# PROBLEM STATEMENT:
Write out each line of the records that has "proposition" in it.

----

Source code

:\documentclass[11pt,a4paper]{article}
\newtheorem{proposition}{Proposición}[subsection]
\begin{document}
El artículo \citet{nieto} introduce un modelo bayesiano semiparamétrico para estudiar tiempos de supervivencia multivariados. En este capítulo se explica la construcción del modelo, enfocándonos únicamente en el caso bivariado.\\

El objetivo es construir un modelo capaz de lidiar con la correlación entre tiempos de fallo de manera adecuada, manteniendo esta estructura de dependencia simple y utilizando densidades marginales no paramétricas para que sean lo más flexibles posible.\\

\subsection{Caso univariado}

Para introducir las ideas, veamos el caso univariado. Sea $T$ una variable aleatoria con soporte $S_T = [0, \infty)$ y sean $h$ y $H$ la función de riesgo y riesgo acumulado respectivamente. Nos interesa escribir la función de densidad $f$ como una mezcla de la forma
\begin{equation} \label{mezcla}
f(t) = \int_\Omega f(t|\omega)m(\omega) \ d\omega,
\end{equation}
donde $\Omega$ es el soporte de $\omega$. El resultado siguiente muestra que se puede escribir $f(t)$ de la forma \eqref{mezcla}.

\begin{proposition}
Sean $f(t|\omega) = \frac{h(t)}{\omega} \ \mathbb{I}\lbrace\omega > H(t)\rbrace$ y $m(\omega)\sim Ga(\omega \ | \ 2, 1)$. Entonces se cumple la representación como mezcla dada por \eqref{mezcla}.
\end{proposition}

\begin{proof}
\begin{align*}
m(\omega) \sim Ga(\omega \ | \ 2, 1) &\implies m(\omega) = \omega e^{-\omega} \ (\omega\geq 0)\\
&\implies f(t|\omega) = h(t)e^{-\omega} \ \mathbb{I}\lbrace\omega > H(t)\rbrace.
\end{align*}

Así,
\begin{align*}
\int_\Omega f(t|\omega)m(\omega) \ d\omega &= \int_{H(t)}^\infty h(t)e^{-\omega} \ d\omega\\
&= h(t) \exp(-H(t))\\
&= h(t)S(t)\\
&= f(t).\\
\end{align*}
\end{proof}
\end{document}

----

# RESPONSE FOR THIS EXERCISE:
\newtheorem{proposition}{Proposición}[subsection]
\begin{proposition}
\end{proposition}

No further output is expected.